| Task instructions |
Copy exactly the lines of the material below that run from the one containing "# 🐛 Исправление" through the one containing "### Вариант 1: Сброс пароля (✅ Выполнено)". Copy no other lines.

(Excerpted records Opens)

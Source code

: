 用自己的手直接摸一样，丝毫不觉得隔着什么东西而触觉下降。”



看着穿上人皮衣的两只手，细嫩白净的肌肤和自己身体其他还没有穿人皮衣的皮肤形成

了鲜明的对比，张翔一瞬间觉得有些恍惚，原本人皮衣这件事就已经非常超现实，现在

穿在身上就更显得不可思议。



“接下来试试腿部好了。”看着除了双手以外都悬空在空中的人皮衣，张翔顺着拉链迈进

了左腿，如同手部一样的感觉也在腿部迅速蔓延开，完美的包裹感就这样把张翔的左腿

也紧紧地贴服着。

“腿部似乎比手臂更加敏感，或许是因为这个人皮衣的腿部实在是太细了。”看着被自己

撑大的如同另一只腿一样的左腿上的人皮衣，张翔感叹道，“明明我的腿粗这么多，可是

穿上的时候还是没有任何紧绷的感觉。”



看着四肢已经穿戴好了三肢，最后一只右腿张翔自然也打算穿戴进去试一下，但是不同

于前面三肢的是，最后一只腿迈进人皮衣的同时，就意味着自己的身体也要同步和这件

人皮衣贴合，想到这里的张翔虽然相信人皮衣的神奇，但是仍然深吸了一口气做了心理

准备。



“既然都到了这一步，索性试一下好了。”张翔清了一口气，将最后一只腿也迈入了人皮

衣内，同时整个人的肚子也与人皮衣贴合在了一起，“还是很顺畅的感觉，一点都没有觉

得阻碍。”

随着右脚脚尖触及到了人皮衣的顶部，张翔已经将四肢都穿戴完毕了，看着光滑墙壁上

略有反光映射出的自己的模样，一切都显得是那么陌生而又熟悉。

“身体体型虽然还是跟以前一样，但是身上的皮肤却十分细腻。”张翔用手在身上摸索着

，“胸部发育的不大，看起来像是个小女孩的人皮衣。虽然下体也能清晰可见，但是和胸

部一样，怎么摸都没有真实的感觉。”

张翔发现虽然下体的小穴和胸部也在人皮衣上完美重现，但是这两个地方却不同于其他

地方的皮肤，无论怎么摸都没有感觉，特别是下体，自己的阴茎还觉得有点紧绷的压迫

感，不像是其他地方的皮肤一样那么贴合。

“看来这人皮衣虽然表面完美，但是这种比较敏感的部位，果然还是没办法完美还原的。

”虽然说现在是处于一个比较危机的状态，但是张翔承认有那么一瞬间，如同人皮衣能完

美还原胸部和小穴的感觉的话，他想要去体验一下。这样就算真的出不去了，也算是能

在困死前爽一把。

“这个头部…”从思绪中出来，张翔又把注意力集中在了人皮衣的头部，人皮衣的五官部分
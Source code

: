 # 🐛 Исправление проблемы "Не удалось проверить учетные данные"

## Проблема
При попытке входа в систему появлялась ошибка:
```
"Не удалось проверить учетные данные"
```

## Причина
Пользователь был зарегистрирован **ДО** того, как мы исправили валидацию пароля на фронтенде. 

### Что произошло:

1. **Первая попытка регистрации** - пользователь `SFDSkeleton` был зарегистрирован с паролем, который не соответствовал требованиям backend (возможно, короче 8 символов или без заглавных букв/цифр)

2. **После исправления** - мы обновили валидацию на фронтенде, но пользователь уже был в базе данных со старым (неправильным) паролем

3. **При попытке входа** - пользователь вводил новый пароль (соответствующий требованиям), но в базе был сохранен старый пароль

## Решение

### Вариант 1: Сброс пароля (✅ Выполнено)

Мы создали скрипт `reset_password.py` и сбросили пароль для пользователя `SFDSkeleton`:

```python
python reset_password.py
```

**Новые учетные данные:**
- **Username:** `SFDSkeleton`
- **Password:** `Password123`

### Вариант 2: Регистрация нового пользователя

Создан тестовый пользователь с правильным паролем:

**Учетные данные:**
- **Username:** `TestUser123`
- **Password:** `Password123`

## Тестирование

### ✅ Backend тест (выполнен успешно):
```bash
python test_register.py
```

(Excerpted records Closes)

| Output of the exercise |
: # 🐛 Исправление проблемы "Не удалось проверить учетные данные"

## Проблема
При попытке входа в систему появлялась ошибка:
```
"Не удалось проверить учетные данные"
```

## Причина
Пользователь был зарегистрирован **ДО** того, как мы исправили валидацию пароля на фронтенде. 

### Что произошло:

1. **Первая попытка регистрации** - пользователь `SFDSkeleton` был зарегистрирован с паролем, который не соответствовал требованиям backend (возможно, короче 8 символов или без заглавных букв/цифр)

2. **После исправления** - мы обновили валидацию на фронтенде, но пользователь уже был в базе данных со старым (неправильным) паролем

3. **При попытке входа** - пользователь вводил новый пароль (соответствующий требованиям), но в базе был сохранен старый пароль

## Решение

### Вариант 1: Сброс пароля (✅ Выполнено)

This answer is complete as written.